For Boxing Day's "road in London with the word Noel in it" we're off to somewhere you might be going later, which is just off Oxford Street. But only passing through, perhaps - this isn't really a sales and shopping sort of street.
Noel Street (Soho)
Running barely 100 metres from Poland Street to Wardour Street, Noel Street is part of the labyrinthine grid that makes up the streets of Soho. It's very much a street of two halves, one end wide, the other narrow. It's also only one street back from Oxford Street, running pretty much parallel, approximately opposite where the Plaza is and HMV soon won't be. Great Marlborough Street is Noel Street's continuation to the west - a belter containing the London Palladium and Liberty's, but alas we're not going there. And Hollen Street is its continuation to the east - only brief but containing the marvellous Henry Heath'sHat Factory, and running slap bang into Crossrail's TCR Western Ticket Hall building site at the end. We're not going there either. We'll have to make do with inbetween.
Noel Street's most striking feature is undoubtedly the Soho Mural. This huge painting of a branch snapping off a tree is daubed across the end of an entire building on the corner with Poland Street, and is entitled "Ode to the West Wind". You'd only know this if you've ever stood up close and read the fading 'plaque' painted underneath, where you'll also learn that the artist was Louise Wiles and she painted it in 1989. No clues alas to the identity of the crouching woman reading a book beneath the tempest, nor any sign of anyone returning to clean up black streaks of gutter-runoff discolouring down each edge. Nextdoor to the mural is the YHA's central London backpackers youth hostel. More than a hundred beds are crammed inside for the benefit of international travellers, although I suspect sheet sleeping bags are now a thing of the past. An ostentatious tattoo parlour is conveniently located two doors up, for the aftermath of especially drunken nights, with its own blog that posts inky work in progress. Meanwhile opposite are some dull corporate officey buildings, and some messy bike racks, and various media types scuttling by.
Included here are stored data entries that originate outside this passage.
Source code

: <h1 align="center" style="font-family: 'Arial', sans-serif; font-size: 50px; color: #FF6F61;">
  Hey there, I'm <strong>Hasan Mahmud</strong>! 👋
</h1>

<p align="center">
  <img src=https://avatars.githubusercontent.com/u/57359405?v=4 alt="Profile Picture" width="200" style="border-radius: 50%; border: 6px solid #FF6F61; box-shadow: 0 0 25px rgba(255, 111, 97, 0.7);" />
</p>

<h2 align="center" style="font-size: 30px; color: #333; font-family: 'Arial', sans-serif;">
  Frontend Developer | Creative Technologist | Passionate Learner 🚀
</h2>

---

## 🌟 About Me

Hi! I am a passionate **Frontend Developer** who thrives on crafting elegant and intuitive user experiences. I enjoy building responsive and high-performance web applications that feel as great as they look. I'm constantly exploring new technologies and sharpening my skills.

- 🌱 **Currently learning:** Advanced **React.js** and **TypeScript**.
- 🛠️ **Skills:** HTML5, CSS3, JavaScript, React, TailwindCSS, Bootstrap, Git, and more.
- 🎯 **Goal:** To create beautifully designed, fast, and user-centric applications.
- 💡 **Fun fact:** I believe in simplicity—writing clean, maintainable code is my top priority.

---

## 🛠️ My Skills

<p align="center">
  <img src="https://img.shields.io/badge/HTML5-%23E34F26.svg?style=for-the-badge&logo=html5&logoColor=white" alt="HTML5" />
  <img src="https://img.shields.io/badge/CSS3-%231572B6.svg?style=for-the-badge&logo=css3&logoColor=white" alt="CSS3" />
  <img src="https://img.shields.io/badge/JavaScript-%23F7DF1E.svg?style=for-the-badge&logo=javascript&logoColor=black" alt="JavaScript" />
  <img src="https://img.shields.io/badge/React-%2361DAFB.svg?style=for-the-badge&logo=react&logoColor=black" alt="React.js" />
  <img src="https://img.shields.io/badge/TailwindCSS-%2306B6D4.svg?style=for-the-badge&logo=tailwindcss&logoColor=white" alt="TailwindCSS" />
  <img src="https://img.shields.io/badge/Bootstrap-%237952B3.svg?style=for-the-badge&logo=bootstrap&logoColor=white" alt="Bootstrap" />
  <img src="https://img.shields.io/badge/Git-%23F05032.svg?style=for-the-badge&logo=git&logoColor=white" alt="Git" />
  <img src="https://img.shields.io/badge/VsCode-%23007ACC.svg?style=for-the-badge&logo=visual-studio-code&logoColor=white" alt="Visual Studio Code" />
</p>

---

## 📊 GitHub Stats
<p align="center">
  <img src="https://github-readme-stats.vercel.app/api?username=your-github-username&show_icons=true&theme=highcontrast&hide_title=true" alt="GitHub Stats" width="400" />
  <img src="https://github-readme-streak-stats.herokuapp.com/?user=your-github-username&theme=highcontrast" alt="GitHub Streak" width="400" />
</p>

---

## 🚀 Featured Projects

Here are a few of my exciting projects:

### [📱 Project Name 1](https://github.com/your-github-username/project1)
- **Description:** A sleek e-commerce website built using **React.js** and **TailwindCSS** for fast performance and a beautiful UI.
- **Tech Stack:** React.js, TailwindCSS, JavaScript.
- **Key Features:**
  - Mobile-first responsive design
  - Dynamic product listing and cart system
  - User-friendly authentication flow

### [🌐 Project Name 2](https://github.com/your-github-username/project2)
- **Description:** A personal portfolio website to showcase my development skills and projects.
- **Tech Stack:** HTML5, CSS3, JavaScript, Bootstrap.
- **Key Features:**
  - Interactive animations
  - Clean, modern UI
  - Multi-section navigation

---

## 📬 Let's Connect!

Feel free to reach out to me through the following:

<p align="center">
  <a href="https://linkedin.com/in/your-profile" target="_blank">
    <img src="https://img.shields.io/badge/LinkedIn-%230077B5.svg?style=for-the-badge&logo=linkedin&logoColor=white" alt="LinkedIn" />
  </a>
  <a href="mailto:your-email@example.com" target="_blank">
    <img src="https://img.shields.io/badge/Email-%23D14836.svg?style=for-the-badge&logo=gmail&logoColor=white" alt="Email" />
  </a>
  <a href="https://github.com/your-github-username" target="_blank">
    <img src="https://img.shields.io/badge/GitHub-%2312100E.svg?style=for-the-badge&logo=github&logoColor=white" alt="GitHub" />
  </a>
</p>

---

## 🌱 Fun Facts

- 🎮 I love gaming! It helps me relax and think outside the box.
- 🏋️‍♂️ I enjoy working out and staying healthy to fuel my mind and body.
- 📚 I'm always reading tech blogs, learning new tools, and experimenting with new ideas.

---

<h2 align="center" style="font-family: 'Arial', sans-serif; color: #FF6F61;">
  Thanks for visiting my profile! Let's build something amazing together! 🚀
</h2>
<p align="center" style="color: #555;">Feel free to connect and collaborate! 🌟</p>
The eastern half of Noel Street feels a lot more Soho-esque, being older and narrower, indeed with room only for one-way traffic. Cars and taxis, mostly taxis, whip in round the corner from Wardour Street and zip on through. There are proper (small) shops here, and several of the eateries for which the area is famous. At one end of the scale is a dirt cheap proper cafe, selling toasted ciabattas and topped jacket potatoes for under a fiver, with a laminated menu posted in the window featuring ancient clipart and handwritten prices. At the other end of the scale is a pretentious sit-down outlet whose brand name is the word burger with all the vowels missing, who do a meat'n'donut afternoon tea for £17 and who were offering a vanilla pattie on the day I passed. I know which of the two I'd prefer to eat in. A similar contrast exists between two adjacent garment shops, one selling high class silk dresses, the other all the bits a seamstress might need to knock up an imitation. It's much the more interesting end of Noel Street, this, and I hope the gourmetintruders don't completely edge out the Soho originals.